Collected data
--

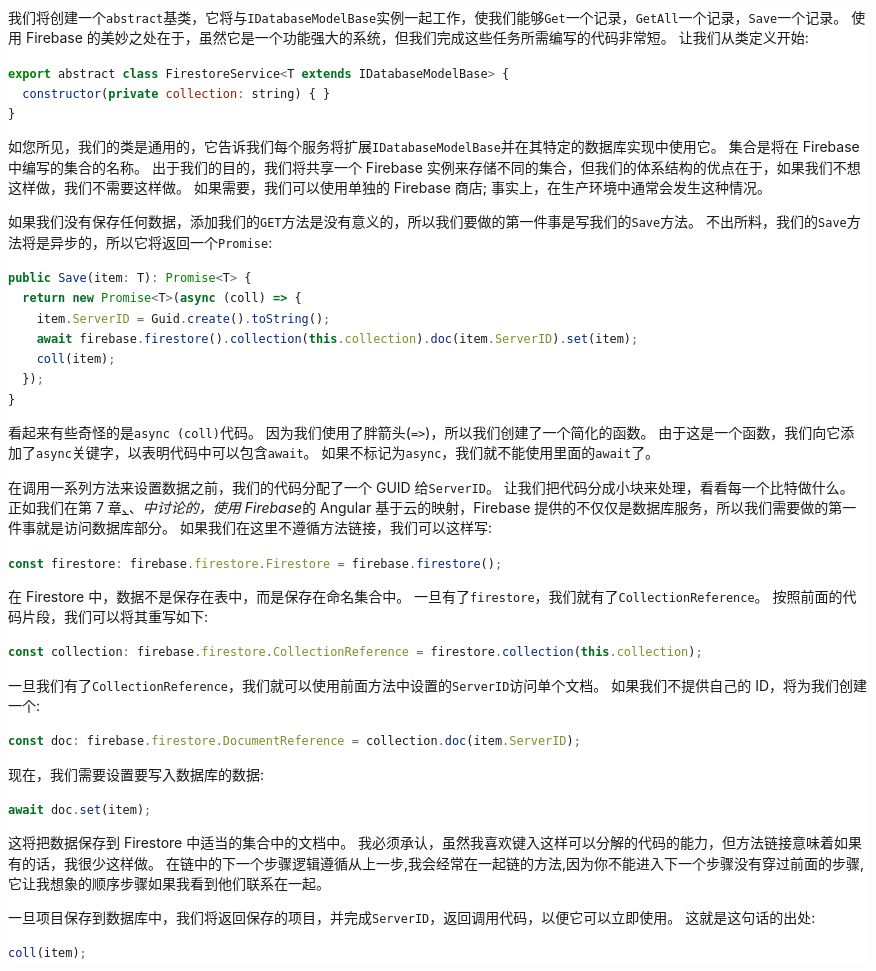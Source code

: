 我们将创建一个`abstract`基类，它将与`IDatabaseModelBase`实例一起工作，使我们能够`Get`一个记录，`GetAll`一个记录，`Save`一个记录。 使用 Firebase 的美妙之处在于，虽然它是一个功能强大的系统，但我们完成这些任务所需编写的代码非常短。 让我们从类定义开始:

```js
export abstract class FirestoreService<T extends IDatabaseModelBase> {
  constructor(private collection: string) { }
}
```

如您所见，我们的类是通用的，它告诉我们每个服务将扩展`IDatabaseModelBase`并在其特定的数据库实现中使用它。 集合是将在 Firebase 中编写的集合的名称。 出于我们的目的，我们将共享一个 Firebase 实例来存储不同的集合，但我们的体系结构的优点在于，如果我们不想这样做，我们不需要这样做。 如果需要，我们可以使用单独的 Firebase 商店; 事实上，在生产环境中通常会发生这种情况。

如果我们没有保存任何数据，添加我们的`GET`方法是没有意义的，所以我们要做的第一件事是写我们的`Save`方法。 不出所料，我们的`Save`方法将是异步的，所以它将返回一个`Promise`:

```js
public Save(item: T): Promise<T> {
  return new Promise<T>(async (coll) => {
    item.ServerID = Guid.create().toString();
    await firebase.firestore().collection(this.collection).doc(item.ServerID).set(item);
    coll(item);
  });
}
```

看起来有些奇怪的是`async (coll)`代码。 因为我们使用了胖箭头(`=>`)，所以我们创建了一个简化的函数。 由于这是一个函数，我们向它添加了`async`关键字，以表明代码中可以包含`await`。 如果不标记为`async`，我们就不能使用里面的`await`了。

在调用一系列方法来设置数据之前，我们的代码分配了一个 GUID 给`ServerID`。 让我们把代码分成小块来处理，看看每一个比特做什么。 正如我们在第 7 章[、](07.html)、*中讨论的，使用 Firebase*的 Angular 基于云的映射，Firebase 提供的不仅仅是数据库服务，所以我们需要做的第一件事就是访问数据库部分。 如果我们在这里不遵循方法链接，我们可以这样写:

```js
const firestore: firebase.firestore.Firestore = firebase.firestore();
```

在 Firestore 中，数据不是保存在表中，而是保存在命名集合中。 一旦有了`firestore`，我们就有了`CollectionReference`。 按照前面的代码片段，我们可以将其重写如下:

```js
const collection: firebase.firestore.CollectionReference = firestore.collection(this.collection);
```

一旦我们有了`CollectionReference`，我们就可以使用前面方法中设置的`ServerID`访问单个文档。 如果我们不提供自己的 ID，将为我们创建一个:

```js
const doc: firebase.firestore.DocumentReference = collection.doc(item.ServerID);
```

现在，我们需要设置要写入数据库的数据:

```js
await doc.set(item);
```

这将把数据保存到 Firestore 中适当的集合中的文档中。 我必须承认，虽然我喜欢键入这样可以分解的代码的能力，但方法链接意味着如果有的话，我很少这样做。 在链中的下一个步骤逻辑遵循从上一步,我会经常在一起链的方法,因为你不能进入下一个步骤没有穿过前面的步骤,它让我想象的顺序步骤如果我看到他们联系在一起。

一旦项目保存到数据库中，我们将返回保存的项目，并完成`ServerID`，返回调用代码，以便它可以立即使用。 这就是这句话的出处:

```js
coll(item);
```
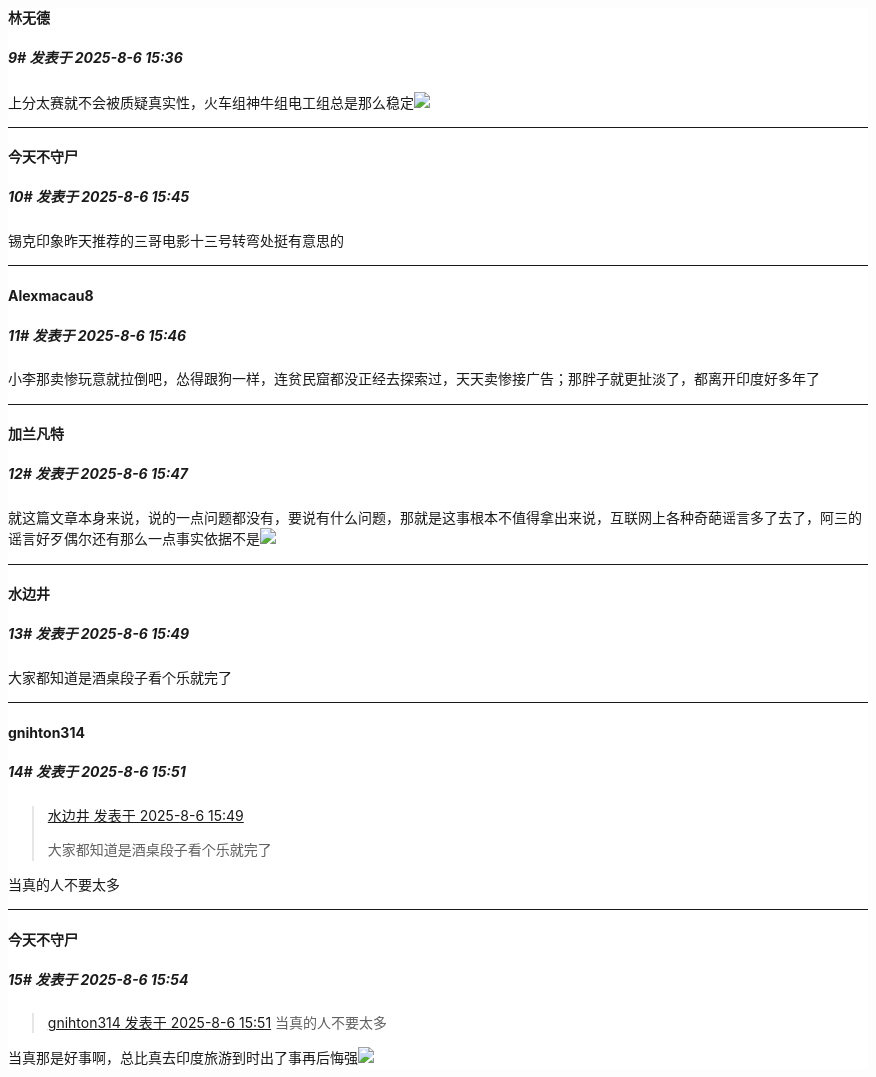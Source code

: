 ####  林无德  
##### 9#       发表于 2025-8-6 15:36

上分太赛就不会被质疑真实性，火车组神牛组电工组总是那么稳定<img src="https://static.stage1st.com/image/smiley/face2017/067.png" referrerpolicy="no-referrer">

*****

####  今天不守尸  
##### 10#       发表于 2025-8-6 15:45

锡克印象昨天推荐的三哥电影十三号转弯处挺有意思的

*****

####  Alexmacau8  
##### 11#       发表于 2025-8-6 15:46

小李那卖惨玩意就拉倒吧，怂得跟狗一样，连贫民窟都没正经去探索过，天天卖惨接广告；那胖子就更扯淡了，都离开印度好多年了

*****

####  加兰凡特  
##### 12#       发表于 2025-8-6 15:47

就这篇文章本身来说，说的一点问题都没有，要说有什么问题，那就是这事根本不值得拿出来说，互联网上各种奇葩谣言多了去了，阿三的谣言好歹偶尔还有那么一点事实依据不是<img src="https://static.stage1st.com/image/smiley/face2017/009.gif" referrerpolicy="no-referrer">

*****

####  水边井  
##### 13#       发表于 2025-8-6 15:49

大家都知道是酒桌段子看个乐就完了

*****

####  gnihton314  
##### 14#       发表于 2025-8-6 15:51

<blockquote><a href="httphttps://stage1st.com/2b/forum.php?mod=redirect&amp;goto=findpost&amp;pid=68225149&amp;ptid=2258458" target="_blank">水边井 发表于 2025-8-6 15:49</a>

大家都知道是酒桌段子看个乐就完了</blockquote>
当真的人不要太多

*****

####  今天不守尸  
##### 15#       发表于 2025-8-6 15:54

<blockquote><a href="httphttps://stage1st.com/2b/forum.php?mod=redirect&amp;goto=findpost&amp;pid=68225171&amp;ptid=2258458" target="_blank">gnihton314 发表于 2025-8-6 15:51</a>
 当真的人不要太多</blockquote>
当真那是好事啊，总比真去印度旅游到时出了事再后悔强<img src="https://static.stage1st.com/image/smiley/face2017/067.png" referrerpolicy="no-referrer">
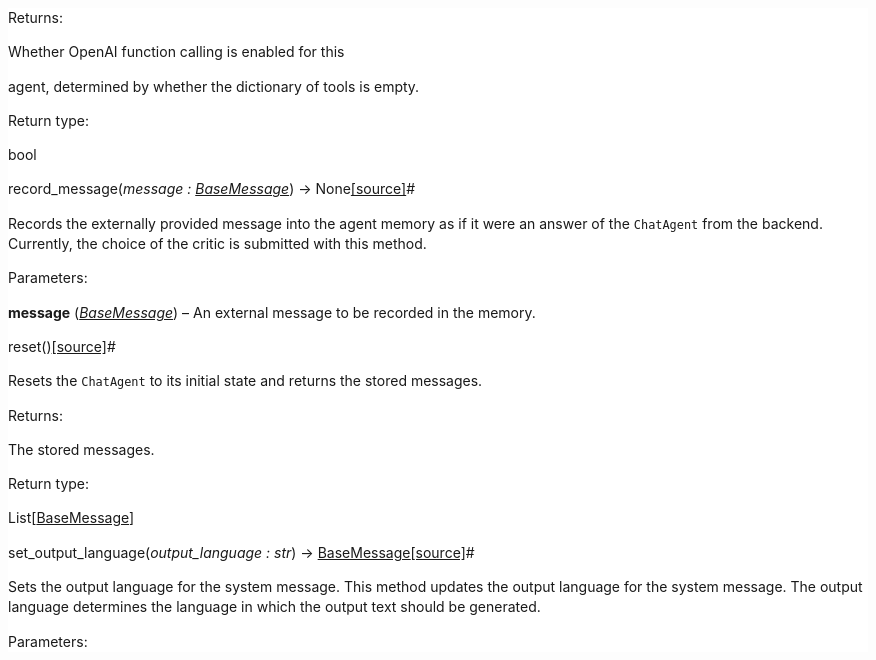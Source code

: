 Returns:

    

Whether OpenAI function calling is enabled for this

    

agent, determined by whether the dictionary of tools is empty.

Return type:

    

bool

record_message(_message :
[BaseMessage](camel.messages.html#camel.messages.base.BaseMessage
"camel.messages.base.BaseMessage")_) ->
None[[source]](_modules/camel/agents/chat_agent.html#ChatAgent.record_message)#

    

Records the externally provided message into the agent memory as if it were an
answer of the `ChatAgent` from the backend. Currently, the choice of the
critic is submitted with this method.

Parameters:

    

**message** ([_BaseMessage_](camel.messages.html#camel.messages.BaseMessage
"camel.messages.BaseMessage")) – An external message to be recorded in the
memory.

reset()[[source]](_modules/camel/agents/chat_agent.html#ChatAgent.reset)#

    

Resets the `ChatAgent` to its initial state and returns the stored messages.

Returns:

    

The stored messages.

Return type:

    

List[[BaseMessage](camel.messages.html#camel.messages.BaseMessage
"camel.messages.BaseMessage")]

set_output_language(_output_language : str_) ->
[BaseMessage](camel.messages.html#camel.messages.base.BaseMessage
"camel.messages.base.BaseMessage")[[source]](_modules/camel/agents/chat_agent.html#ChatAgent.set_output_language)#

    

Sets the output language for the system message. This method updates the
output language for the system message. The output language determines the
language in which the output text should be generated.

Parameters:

--

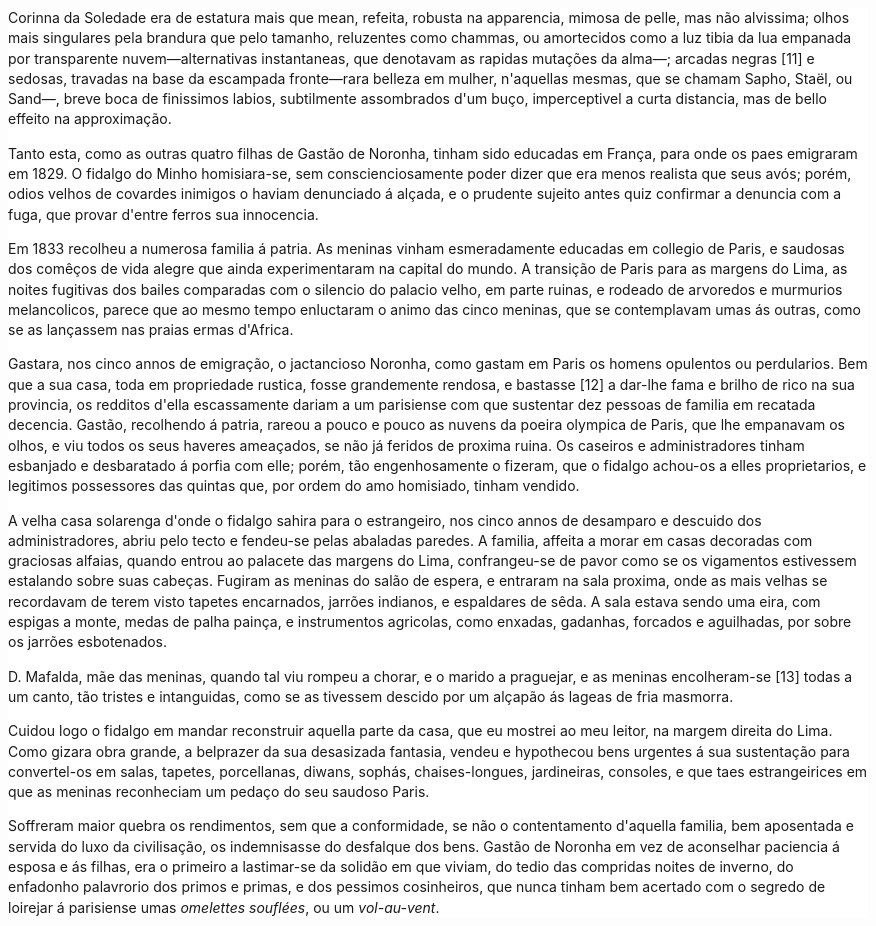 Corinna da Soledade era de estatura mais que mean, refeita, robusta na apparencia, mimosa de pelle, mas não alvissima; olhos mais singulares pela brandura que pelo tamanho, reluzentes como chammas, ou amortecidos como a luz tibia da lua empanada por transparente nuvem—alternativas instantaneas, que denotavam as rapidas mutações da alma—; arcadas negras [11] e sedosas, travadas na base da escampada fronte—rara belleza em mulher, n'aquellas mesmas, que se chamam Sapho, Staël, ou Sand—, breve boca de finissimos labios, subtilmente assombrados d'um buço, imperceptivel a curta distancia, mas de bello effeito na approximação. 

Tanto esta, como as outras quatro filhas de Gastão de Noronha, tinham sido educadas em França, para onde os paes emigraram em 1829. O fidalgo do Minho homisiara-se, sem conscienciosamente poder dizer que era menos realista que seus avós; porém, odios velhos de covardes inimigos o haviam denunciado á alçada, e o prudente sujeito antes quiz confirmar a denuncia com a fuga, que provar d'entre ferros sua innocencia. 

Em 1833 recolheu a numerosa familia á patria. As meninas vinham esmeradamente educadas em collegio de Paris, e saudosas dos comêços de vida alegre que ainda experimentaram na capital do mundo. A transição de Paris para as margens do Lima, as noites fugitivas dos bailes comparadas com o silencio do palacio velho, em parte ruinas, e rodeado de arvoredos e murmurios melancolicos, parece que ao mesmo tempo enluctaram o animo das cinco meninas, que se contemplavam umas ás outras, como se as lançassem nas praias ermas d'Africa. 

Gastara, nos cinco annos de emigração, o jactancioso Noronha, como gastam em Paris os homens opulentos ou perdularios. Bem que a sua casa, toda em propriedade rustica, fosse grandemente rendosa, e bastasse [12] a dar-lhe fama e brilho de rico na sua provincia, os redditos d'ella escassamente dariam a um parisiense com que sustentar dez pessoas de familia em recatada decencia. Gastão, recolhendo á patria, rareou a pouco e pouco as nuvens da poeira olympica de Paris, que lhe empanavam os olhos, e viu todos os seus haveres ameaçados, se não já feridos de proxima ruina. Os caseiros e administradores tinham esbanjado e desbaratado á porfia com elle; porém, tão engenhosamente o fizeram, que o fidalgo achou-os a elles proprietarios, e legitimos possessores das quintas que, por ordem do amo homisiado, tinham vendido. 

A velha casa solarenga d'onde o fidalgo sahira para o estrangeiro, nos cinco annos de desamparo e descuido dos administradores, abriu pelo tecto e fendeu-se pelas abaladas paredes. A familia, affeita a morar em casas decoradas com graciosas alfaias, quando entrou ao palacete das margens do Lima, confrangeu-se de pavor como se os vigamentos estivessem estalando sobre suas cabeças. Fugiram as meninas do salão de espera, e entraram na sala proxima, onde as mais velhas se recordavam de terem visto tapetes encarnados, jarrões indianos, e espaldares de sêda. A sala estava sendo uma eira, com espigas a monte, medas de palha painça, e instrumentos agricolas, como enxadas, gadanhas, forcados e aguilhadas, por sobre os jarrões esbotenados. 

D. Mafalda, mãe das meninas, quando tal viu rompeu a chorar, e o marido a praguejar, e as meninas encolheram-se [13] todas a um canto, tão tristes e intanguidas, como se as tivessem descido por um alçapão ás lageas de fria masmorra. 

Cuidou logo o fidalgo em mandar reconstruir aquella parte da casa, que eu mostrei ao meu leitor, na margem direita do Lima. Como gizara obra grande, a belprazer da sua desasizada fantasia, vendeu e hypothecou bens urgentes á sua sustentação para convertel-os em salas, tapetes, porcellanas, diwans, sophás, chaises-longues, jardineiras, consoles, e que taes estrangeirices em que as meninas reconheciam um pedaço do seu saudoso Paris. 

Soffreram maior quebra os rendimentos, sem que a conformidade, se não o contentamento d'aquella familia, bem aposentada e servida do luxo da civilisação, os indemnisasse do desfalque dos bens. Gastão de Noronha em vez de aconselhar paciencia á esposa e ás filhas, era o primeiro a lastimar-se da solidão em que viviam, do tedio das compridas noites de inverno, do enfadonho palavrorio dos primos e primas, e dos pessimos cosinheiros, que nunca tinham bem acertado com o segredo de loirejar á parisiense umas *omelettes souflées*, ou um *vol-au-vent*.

--

__THE TASK__.
Look above for the line holding "使用 Firebase 的美妙之处在于，虽然它是一个功能强大的系统，但我们完成这些任务所需编写的代码非常短。" and the line holding "Firebase 商店; 事实上，在生产环境中通常会发生这种情况。". Retype both, and every line between them, word for word and nothing else.

__TASK SOLUTION__.
: 我们将创建一个`abstract`基类，它将与`IDatabaseModelBase`实例一起工作，使我们能够`Get`一个记录，`GetAll`一个记录，`Save`一个记录。 使用 Firebase 的美妙之处在于，虽然它是一个功能强大的系统，但我们完成这些任务所需编写的代码非常短。 让我们从类定义开始:

```js
export abstract class FirestoreService<T extends IDatabaseModelBase> {
  constructor(private collection: string) { }
}
```

如您所见，我们的类是通用的，它告诉我们每个服务将扩展`IDatabaseModelBase`并在其特定的数据库实现中使用它。 集合是将在 Firebase 中编写的集合的名称。 出于我们的目的，我们将共享一个 Firebase 实例来存储不同的集合，但我们的体系结构的优点在于，如果我们不想这样做，我们不需要这样做。 如果需要，我们可以使用单独的 Firebase 商店; 事实上，在生产环境中通常会发生这种情况。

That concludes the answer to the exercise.